TASK OBJECTIVE:
Report the number of lines in the data below that hold "tanto", without any other words.

::::::::::

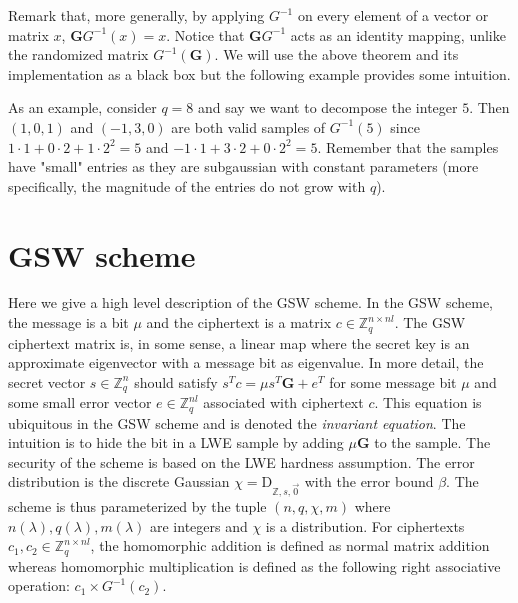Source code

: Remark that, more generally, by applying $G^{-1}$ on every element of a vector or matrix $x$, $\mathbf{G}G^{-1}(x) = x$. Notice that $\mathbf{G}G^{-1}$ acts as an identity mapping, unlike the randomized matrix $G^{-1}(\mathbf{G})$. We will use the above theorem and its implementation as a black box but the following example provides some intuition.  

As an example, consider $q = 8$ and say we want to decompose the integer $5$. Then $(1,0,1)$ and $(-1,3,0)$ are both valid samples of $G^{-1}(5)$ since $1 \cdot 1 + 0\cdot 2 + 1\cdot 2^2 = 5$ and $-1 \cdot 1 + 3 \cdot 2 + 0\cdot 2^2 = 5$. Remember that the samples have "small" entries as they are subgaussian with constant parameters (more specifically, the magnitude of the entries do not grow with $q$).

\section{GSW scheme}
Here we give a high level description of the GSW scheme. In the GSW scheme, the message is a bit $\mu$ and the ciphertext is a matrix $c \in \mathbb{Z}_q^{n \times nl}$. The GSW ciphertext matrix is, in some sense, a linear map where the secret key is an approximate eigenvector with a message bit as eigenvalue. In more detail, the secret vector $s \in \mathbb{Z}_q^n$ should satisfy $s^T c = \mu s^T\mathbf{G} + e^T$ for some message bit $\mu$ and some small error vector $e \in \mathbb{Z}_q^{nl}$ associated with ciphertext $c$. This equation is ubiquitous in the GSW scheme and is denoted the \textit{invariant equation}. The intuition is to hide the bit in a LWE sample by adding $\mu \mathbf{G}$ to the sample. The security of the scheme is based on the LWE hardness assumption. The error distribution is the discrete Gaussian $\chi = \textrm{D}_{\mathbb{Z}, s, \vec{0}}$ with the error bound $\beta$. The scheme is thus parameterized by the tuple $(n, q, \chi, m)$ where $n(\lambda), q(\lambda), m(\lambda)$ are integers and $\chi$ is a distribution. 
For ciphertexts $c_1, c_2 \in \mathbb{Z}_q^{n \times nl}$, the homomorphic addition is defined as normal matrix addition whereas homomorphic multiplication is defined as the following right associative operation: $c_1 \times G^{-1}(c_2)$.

::::::::::

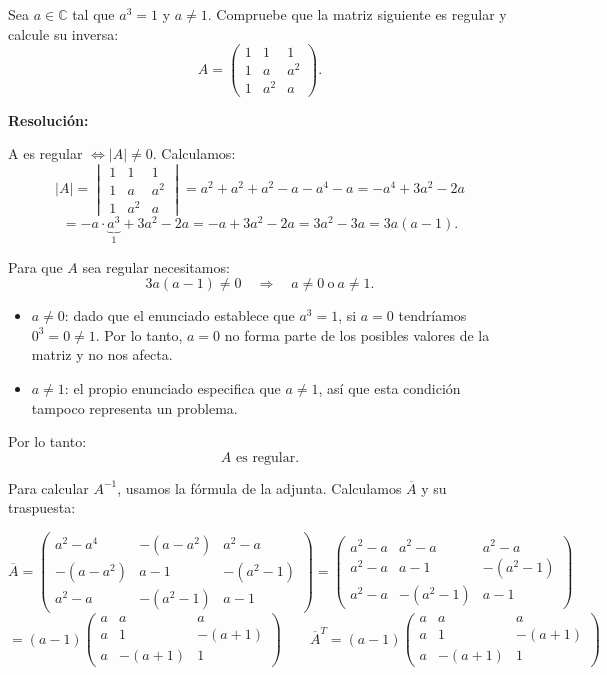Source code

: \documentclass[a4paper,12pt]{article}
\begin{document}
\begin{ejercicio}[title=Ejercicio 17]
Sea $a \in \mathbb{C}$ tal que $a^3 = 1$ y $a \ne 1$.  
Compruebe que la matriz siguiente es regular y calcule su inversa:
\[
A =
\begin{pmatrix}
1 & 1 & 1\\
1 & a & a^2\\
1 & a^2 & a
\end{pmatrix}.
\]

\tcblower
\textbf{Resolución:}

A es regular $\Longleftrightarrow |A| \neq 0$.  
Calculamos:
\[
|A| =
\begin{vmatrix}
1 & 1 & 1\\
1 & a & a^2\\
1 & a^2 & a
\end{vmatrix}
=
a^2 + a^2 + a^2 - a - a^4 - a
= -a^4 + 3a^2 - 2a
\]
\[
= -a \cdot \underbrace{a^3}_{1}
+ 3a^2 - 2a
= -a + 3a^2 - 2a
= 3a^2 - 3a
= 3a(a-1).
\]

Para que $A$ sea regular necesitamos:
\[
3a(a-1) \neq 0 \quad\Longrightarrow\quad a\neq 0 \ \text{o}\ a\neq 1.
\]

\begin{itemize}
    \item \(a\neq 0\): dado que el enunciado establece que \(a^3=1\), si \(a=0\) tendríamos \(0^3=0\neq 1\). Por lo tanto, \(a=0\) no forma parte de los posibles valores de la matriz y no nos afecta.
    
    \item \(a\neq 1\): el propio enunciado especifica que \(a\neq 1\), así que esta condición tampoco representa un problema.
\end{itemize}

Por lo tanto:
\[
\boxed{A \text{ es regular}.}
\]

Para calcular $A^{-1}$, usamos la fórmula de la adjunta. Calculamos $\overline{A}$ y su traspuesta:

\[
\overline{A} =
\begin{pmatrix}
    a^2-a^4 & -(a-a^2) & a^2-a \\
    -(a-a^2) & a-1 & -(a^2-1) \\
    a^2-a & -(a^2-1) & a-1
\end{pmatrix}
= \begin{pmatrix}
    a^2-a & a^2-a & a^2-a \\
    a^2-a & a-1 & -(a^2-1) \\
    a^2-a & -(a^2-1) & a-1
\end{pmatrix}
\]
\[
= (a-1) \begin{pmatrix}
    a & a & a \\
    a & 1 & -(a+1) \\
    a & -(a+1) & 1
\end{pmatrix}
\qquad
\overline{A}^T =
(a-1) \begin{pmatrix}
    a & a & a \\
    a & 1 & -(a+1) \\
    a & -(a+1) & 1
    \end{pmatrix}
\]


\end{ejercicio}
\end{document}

::::::::::

ANSWER SECTION:
2